Submitted from a Street of Walls Contributor:
One of my big problems in targeting an investment banking job out of college was that I wasn’t a business major, or so I thought. At first, I ruled out the possibility of going to Wall Street having studied history, thinking that there was no way I could compete with the economics and finance majors; they were light years ahead of me. But still, my curiosity got the best of me and, honestly, I was driven by the money, so I started doing my homework. I found several sites that talked about how to “break into Wall Street,” but nobody could help me understand the process. Whom do I send my resume too? When is recruiting season? What if I already missed the recruiting season – was there another way to get in? I bought a guide from Street of Walls, and it gave me the direction I needed to get started. With the road map in place, I knew I had a lot of studying to do in order to be able to “talk the talk,” so I hit the books. I studied the SOW guides for about 4 weeks, until I felt comfortable with the frameworks, and then I started sending out my resumes. I sent out over 300 resumes and didn’t get much of a response. That is what the guide told me to expect, so I knew I had to keep stepping up my game.

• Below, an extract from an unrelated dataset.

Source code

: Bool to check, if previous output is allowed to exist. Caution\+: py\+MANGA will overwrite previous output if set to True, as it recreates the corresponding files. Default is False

I went to a school that had limited on-campus events, but I made sure to find out when the banks were coming and whether I was invited or not, I was determined to go to the events. The first event I heard about was a mixer with UBS, which one of my friends told me about. It was a simple meet and greet. I faked my way in (was not very difficult – just told them there must be a mistake and that I received the email invitation my friend told me about), and started talking to people. It became very clear very fast that this was not an elite group of PhD’s, but they were just people like anyone else. They had the job I desired, so of course I looked up to them, but this gave me confidence and belief that these people weren’t better than I was at all.
My goal of the mixer was to spend most of my time targeting one person that really “got me.” Most people took a different approach and fanned out and talked to as many people as possible, but I just wanted to make 1 connection, and I did. I met a first-year associate named Andrew, and for whatever reason, he took a liking to me. After the mixer, he sent me an email that was brutally honest and difficult to hear. He told me I need to upgrade my wardrobe. He explained I needed to wear a white button down and not an off white button down, and the stripes on my tie should be diagonal and not horizontal. As ridiculous as that sounds, he was right. It was pretty embarrassing to learn I was the idiot wearing the off white shirt, but the student/mentor relationship that came out of our discussions really paid off.
Andrew got me an interview, so I immediately went back to my SOW guide and made sure I was prepared. I studied the behavioral questions, practiced technical questions, and went over as many brain teasers as I could. I felt confident going into the interview, and rightfully so because I was prepared. I nailed all of the questions, which made me a standout candidate because I wasn’t a business major, yet I could still compete with the business students. I actually played up my knowledge in history and wove several Abraham Lincoln quotes into my answers.
In the end, I turned my weakness into a strength, got the offer and I am now happily working my dream job as an investment banking analyst.